WORK TASK:
Go to the line holding "- [x] Size limits enforced (1MB per document)" in the entries below and write out exactly every line down to and including the line holding "2021-02-05 to 2021-04-29".

INFORMATION PROVIDED:
· · · ·

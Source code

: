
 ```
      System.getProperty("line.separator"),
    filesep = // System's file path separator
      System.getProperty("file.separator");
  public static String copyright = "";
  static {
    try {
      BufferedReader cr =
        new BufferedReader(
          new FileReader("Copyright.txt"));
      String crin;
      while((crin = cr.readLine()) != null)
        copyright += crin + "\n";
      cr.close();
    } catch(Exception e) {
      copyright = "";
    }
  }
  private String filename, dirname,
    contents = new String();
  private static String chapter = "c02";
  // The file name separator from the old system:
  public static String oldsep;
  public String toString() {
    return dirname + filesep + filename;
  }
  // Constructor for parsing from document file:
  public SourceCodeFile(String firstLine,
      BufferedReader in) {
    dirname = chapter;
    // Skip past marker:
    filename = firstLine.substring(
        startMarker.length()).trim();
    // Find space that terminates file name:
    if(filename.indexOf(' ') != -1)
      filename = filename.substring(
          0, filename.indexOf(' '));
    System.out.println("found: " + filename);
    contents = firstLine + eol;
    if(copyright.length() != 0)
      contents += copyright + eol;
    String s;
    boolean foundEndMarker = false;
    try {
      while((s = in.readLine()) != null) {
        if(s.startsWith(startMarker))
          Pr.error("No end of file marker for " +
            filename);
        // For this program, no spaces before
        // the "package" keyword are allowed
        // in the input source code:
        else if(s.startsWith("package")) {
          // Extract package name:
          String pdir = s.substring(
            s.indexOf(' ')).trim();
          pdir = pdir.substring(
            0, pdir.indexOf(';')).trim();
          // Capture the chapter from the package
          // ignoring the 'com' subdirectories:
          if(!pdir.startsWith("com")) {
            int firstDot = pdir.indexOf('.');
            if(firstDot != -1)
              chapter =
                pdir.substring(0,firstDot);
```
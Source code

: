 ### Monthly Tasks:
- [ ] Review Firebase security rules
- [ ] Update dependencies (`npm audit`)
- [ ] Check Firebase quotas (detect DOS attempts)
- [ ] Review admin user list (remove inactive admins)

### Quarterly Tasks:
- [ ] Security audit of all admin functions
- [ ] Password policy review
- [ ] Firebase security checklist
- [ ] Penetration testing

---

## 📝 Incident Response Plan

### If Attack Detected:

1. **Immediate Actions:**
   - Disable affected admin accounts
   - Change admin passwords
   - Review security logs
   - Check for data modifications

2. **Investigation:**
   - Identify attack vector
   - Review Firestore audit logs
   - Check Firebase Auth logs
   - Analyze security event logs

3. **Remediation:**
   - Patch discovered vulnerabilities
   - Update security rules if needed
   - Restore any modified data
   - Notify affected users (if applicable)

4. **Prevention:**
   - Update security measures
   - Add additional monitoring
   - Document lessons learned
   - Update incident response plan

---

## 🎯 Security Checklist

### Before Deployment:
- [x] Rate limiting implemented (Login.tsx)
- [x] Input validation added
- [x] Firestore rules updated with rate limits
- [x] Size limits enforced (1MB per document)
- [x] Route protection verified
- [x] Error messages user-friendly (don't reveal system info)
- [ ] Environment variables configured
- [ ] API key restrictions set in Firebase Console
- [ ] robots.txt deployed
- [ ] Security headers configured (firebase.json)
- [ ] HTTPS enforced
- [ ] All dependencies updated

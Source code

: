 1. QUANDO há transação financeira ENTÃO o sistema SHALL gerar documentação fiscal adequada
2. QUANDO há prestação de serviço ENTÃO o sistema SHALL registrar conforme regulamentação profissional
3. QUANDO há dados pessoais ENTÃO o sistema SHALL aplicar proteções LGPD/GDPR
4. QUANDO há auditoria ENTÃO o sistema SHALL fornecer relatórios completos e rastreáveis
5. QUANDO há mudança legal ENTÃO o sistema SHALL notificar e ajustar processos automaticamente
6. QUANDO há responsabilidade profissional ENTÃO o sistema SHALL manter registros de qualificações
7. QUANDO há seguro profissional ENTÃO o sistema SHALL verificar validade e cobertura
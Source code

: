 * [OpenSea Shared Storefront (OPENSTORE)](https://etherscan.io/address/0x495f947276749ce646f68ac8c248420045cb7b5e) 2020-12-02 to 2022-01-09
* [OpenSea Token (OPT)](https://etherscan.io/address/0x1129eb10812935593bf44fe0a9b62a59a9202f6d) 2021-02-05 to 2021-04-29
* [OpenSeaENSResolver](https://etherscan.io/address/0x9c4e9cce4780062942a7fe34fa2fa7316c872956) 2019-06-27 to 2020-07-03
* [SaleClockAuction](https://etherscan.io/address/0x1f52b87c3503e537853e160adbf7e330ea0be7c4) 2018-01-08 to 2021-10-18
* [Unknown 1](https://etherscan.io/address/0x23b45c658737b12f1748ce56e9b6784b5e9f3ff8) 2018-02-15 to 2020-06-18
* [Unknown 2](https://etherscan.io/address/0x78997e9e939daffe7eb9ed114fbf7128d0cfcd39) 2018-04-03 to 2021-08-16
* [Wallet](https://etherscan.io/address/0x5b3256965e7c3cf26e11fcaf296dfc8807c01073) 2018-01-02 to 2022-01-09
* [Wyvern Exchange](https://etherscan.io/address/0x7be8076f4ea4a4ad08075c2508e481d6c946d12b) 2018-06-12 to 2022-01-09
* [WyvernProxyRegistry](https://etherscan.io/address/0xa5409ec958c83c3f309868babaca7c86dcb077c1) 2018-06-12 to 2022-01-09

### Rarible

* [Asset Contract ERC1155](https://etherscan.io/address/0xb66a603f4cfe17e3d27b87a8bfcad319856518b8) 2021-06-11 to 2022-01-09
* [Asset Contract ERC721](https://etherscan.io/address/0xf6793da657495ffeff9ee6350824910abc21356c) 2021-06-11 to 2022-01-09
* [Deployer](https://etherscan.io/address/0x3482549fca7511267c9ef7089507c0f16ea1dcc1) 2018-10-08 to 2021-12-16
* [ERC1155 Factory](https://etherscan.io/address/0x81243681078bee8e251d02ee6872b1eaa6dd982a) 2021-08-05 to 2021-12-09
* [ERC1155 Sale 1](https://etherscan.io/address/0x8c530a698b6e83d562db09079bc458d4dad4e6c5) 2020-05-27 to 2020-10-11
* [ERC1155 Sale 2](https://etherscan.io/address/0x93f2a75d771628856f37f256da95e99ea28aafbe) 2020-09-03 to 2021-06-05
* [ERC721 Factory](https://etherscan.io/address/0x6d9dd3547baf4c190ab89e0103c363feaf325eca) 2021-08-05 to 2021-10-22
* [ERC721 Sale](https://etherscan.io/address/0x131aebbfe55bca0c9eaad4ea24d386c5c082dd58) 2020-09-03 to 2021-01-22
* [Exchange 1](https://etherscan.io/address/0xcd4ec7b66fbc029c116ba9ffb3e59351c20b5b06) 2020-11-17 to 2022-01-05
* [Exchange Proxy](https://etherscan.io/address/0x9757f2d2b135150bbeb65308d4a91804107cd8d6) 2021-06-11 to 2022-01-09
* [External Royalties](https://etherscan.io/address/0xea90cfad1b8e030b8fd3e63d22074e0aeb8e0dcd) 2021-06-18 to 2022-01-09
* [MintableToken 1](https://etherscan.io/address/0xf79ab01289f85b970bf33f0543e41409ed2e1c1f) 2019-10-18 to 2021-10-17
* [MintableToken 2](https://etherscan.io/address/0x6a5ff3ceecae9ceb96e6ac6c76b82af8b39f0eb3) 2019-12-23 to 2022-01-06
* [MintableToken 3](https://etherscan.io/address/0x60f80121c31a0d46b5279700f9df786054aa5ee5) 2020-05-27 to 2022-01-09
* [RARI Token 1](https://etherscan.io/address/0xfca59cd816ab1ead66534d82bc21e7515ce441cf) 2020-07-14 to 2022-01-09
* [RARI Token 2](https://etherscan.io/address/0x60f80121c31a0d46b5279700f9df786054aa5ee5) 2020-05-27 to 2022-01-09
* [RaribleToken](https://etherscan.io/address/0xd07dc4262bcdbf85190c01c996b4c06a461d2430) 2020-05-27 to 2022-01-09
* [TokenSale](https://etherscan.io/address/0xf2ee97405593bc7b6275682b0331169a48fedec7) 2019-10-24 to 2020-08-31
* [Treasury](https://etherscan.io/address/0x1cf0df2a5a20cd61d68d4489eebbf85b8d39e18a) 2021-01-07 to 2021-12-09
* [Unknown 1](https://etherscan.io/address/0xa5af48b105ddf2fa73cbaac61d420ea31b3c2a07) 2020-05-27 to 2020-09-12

· · · ·

ANSWER TO THIS TASK:
- [x] Size limits enforced (1MB per document)
- [x] Route protection verified
- [x] Error messages user-friendly (don't reveal system info)
- [ ] Environment variables configured
- [ ] API key restrictions set in Firebase Console
- [ ] robots.txt deployed
- [ ] Security headers configured (firebase.json)
- [ ] HTTPS enforced
- [ ] All dependencies updated

Source code

: 1. QUANDO há transação financeira ENTÃO o sistema SHALL gerar documentação fiscal adequada
2. QUANDO há prestação de serviço ENTÃO o sistema SHALL registrar conforme regulamentação profissional
3. QUANDO há dados pessoais ENTÃO o sistema SHALL aplicar proteções LGPD/GDPR
4. QUANDO há auditoria ENTÃO o sistema SHALL fornecer relatórios completos e rastreáveis
5. QUANDO há mudança legal ENTÃO o sistema SHALL notificar e ajustar processos automaticamente
6. QUANDO há responsabilidade profissional ENTÃO o sistema SHALL manter registros de qualificações
7. QUANDO há seguro profissional ENTÃO o sistema SHALL verificar validade e cobertura
Source code

: * [OpenSea Shared Storefront (OPENSTORE)](https://etherscan.io/address/0x495f947276749ce646f68ac8c248420045cb7b5e) 2020-12-02 to 2022-01-09
* [OpenSea Token (OPT)](https://etherscan.io/address/0x1129eb10812935593bf44fe0a9b62a59a9202f6d) 2021-02-05 to 2021-04-29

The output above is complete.